Dataset excerpts>
# # # # # # #
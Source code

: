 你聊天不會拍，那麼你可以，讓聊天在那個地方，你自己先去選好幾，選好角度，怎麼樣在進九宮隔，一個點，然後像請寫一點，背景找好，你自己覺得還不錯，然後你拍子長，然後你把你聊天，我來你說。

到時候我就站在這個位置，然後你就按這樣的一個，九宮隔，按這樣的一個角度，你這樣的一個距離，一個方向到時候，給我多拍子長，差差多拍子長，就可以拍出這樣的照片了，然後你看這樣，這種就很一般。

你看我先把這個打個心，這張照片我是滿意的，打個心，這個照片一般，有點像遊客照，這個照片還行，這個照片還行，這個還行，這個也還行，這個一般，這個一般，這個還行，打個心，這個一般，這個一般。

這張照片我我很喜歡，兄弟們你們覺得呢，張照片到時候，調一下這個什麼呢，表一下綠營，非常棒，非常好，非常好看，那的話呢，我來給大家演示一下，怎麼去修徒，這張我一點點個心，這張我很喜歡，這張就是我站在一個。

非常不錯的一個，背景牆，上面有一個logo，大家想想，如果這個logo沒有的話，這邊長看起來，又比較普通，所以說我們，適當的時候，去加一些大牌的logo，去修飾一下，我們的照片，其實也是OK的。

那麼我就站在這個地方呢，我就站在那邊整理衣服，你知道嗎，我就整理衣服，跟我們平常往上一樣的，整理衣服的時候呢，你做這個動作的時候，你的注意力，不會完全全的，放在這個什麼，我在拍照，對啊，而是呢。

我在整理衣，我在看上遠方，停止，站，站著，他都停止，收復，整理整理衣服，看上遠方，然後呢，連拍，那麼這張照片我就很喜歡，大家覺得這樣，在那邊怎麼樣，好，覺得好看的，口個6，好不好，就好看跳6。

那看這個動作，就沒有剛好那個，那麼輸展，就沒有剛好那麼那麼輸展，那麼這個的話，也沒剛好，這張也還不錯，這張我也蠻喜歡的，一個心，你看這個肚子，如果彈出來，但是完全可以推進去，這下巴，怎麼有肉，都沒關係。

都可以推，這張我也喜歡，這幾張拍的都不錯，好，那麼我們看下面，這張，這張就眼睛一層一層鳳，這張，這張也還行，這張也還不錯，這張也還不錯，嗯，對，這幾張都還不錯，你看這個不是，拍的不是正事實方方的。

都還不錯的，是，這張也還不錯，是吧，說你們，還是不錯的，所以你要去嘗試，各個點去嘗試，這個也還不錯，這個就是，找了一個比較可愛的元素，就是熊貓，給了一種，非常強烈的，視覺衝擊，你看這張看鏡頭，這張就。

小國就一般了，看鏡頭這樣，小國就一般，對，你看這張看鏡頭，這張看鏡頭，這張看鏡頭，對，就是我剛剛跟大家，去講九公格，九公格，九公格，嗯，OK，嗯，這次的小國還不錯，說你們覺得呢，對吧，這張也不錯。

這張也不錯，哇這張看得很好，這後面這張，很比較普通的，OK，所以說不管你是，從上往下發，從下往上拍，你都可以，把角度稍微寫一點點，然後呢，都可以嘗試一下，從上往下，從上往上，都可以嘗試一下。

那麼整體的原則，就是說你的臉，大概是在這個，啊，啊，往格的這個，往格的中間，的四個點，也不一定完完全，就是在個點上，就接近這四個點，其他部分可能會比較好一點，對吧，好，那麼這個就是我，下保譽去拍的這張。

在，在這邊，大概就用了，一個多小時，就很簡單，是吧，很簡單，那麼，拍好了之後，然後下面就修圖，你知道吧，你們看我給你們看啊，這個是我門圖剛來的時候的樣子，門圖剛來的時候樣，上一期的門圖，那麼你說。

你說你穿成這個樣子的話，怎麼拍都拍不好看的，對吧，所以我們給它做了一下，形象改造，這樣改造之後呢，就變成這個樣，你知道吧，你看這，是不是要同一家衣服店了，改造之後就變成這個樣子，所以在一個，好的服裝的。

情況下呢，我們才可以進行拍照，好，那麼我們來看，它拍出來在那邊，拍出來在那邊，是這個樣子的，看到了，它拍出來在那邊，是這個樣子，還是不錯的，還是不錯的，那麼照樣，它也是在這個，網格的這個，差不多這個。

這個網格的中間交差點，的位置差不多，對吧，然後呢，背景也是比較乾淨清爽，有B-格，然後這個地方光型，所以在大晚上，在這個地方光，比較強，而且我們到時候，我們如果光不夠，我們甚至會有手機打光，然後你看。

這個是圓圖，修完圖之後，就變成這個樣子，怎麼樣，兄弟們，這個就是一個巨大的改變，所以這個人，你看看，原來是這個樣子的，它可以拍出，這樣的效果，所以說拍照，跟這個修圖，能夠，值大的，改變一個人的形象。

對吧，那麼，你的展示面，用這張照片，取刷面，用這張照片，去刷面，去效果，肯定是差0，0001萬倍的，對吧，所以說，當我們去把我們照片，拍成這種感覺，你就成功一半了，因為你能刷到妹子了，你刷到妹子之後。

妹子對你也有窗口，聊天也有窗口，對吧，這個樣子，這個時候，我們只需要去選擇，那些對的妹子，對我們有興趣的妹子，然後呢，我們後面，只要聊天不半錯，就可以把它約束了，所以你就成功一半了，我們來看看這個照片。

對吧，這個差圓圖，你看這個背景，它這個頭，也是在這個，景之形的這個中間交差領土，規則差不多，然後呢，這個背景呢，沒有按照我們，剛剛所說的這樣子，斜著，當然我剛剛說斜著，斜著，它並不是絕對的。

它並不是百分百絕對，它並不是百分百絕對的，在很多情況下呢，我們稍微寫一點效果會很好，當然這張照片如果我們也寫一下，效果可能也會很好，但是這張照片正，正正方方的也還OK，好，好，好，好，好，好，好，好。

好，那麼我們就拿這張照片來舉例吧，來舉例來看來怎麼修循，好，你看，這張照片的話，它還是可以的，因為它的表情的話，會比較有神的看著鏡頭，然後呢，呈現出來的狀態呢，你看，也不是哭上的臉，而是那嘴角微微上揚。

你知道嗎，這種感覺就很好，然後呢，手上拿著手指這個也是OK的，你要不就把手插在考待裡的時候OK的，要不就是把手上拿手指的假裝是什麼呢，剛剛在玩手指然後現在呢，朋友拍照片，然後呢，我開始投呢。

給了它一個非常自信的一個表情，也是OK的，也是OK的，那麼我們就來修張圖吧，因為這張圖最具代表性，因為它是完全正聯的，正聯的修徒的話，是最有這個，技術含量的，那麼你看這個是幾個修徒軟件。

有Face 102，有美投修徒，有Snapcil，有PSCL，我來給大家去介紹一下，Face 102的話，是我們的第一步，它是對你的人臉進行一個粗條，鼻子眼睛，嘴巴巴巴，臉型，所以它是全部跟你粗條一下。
# # # # # # #
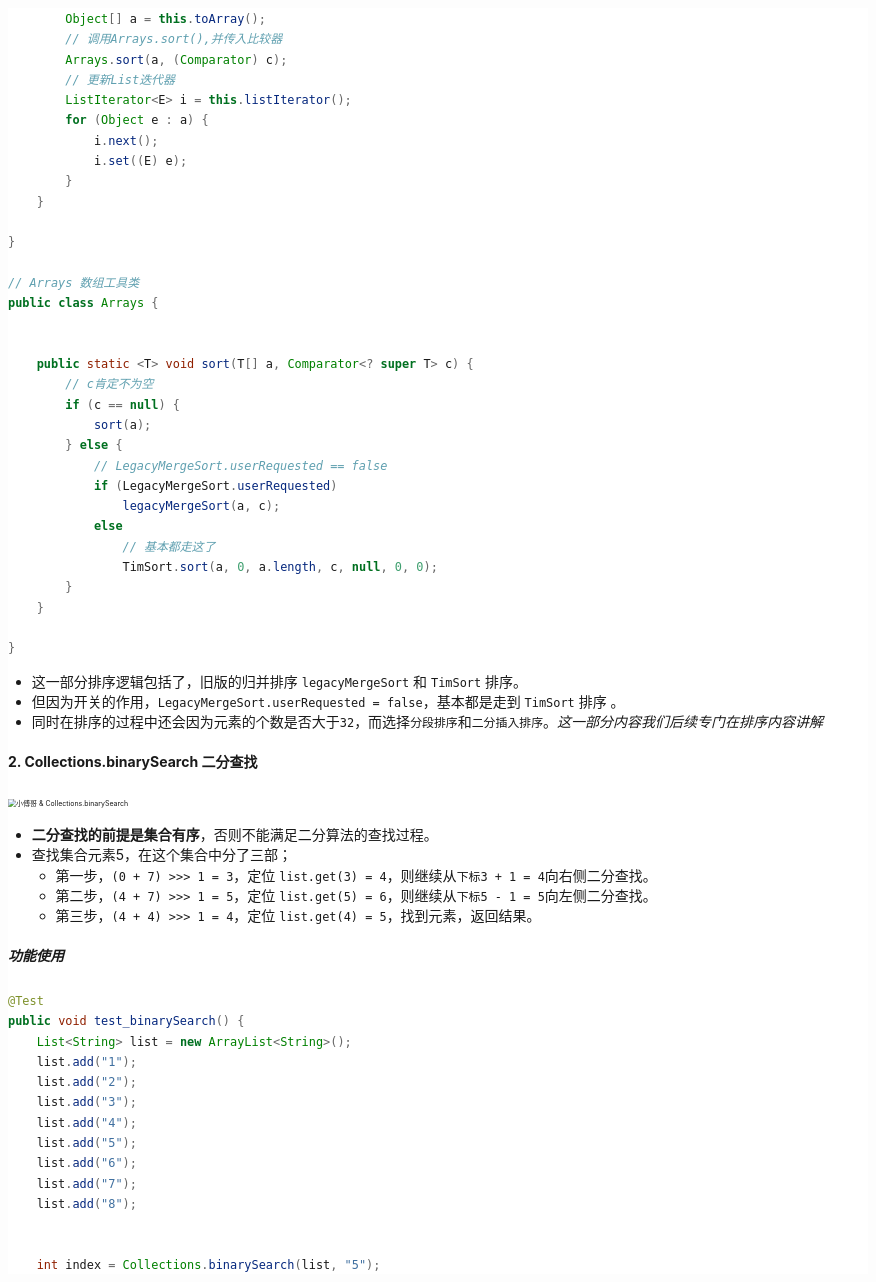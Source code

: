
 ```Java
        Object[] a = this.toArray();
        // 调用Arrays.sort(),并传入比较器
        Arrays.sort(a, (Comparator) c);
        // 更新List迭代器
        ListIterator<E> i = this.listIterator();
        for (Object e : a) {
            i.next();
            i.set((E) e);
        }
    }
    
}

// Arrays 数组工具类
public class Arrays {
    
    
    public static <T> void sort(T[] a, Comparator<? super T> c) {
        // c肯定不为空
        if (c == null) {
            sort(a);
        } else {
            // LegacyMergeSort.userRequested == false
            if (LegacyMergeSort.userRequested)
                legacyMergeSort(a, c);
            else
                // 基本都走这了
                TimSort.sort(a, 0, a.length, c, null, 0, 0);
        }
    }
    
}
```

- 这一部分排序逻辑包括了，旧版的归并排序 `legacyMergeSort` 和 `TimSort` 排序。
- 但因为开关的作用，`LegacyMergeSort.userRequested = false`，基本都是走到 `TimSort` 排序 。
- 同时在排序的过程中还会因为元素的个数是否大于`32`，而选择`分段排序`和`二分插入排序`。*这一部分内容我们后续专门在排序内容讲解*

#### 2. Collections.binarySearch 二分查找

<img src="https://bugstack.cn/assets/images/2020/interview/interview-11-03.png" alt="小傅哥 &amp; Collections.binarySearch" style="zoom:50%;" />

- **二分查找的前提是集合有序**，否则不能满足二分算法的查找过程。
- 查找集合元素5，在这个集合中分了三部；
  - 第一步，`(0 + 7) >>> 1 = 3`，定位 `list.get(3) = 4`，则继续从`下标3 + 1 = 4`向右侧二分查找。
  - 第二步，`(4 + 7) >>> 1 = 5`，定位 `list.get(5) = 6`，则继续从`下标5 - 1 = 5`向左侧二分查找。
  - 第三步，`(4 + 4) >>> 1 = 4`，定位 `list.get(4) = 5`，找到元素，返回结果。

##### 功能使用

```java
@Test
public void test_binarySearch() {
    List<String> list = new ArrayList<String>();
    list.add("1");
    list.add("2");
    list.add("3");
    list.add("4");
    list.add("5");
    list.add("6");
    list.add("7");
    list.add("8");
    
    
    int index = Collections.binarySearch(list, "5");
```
# # # # # # #
What to do> Lines wanted from the listing above: the line with "那麼我就站在這個地方呢，我就" up to and including the line with "對吧，那麼，你的展示面，用這". Please write them out exactly, adding nothing else.

Solution to the exercise>
那麼我就站在這個地方呢，我就站在那邊整理衣服，你知道嗎，我就整理衣服，跟我們平常往上一樣的，整理衣服的時候呢，你做這個動作的時候，你的注意力，不會完全全的，放在這個什麼，我在拍照，對啊，而是呢。

我在整理衣，我在看上遠方，停止，站，站著，他都停止，收復，整理整理衣服，看上遠方，然後呢，連拍，那麼這張照片我就很喜歡，大家覺得這樣，在那邊怎麼樣，好，覺得好看的，口個6，好不好，就好看跳6。

那看這個動作，就沒有剛好那個，那麼輸展，就沒有剛好那麼那麼輸展，那麼這個的話，也沒剛好，這張也還不錯，這張我也蠻喜歡的，一個心，你看這個肚子，如果彈出來，但是完全可以推進去，這下巴，怎麼有肉，都沒關係。

都可以推，這張我也喜歡，這幾張拍的都不錯，好，那麼我們看下面，這張，這張就眼睛一層一層鳳，這張，這張也還行，這張也還不錯，這張也還不錯，嗯，對，這幾張都還不錯，你看這個不是，拍的不是正事實方方的。

都還不錯的，是，這張也還不錯，是吧，說你們，還是不錯的，所以你要去嘗試，各個點去嘗試，這個也還不錯，這個就是，找了一個比較可愛的元素，就是熊貓，給了一種，非常強烈的，視覺衝擊，你看這張看鏡頭，這張就。

小國就一般了，看鏡頭這樣，小國就一般，對，你看這張看鏡頭，這張看鏡頭，這張看鏡頭，對，就是我剛剛跟大家，去講九公格，九公格，九公格，嗯，OK，嗯，這次的小國還不錯，說你們覺得呢，對吧，這張也不錯。

這張也不錯，哇這張看得很好，這後面這張，很比較普通的，OK，所以說不管你是，從上往下發，從下往上拍，你都可以，把角度稍微寫一點點，然後呢，都可以嘗試一下，從上往下，從上往上，都可以嘗試一下。

那麼整體的原則，就是說你的臉，大概是在這個，啊，啊，往格的這個，往格的中間，的四個點，也不一定完完全，就是在個點上，就接近這四個點，其他部分可能會比較好一點，對吧，好，那麼這個就是我，下保譽去拍的這張。

在，在這邊，大概就用了，一個多小時，就很簡單，是吧，很簡單，那麼，拍好了之後，然後下面就修圖，你知道吧，你們看我給你們看啊，這個是我門圖剛來的時候的樣子，門圖剛來的時候樣，上一期的門圖，那麼你說。

你說你穿成這個樣子的話，怎麼拍都拍不好看的，對吧，所以我們給它做了一下，形象改造，這樣改造之後呢，就變成這個樣，你知道吧，你看這，是不是要同一家衣服店了，改造之後就變成這個樣子，所以在一個，好的服裝的。

情況下呢，我們才可以進行拍照，好，那麼我們來看，它拍出來在那邊，拍出來在那邊，是這個樣子的，看到了，它拍出來在那邊，是這個樣子，還是不錯的，還是不錯的，那麼照樣，它也是在這個，網格的這個，差不多這個。

這個網格的中間交差點，的位置差不多，對吧，然後呢，背景也是比較乾淨清爽，有B-格，然後這個地方光型，所以在大晚上，在這個地方光，比較強，而且我們到時候，我們如果光不夠，我們甚至會有手機打光，然後你看。

這個是圓圖，修完圖之後，就變成這個樣子，怎麼樣，兄弟們，這個就是一個巨大的改變，所以這個人，你看看，原來是這個樣子的，它可以拍出，這樣的效果，所以說拍照，跟這個修圖，能夠，值大的，改變一個人的形象。

對吧，那麼，你的展示面，用這張照片，取刷面，用這張照片，去刷面，去效果，肯定是差0，0001萬倍的，對吧，所以說，當我們去把我們照片，拍成這種感覺，你就成功一半了，因為你能刷到妹子了，你刷到妹子之後。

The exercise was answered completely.